Of CEOs, Private Equity Titans and presidents

Jim Manzi has had an excellent discussion on the relation between Mitt Romney’s professional background and what he might be like as a president. Megan McArdle has also been discussing this at length.

I’ve made no secret that I think Mitt Romney should not get the GOP nomination, as now looks inevitable, and should not be the next President, as looks likely if the economy does not improve over the next year (but, on this score, I’ll probably be lucky).

I believe that the fundamental and egregious dishonesty that has characterized every step of his political career to date ought to disqualify him from city dogcatcher, let alone wielding the launch codes.

All that said, I think the background of a Harvard JD/MBA, private equity investor and occasional turnaround CEO is great for running the executive branch.

The job of a President is basically two-fold: getting his agenda through the legislative branch, and running the executive branch. The former mostly requires political skill.

As to the latter, which is incredibly important in our era of the Imperial Presidency, a widely spread idea is that in the private sector you learn “management skills” and how to “get things done”. That’s the President-as-Jack-Welch meme.

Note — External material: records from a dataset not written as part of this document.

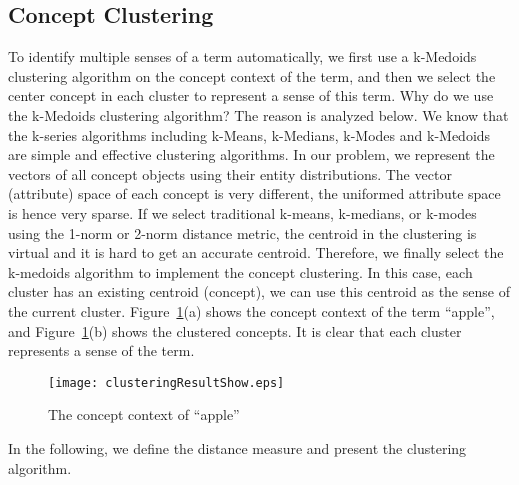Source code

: \subsection{Concept Clustering}
To identify multiple senses of a term automatically, we first use a k-Medoids clustering algorithm on the concept context of the term, and then
we select the center concept in each cluster to represent a sense of this term. Why do we use the k-Medoids clustering algorithm? The reason is analyzed below. We know that the k-series algorithms including k-Means, k-Medians, k-Modes and k-Medoids are simple and effective clustering algorithms. In our problem, we represent the vectors of all concept objects using their entity distributions. The vector (attribute) space of each concept is very different, the uniformed attribute space is hence very sparse. If we select traditional k-means, k-medians, or k-modes using the 1-norm or 2-norm distance metric, the centroid in the clustering is virtual and it is hard to get an accurate centroid. Therefore, we finally select the k-medoids algorithm to implement the concept clustering. In this case, each cluster has an existing centroid (concept), we can use this centroid as the sense of the current cluster.
Figure~\ref{fig:clustersOfApp}(a) shows the concept context of
the term ``apple'', and Figure~\ref{fig:clustersOfApp}(b) shows the clustered concepts. It is clear that each cluster represents a sense of the
term.

\begin{figure}[!h]
 \centering
 \texttt{[image: clusteringResultShow.eps]}
 \caption{The concept context of ``apple''}
 \label{fig:clustersOfApp}
\end{figure}

In the following, we define the distance measure and present the
clustering algorithm.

I think that’s largely an illusion for three reasons:

  • The public sector works very differently from the private sector;
  • The Federal government of the United States is immensely more complex than any private sector business;
  • Most “management skills”, at least as taught in business schools, are largely a crock.

CEOs actually have much more leeway in terms of management than do presidents. Amazon CEO Jeff Bezos famously spends a few weeks each year working in Amazon warehouses to get a better understanding of that side of the business and improve it. President Romney isn’t going to intern in the Patent Office for two weeks to see how applications could be streamlined. A CEO can decide to spin off, merge, or shut down departments. If President Romney (or Perry) wants to shut down the Commerce Department, he’s going to need an Act of Congress.

99% of the work the President does as manager of the executive work is the following: – Setting priorities – Hiring and firing

The other 1% are the Big Decisions, that are the least frequent but also the most important. It’s the part that can’t be taught and where the background is irrelevant.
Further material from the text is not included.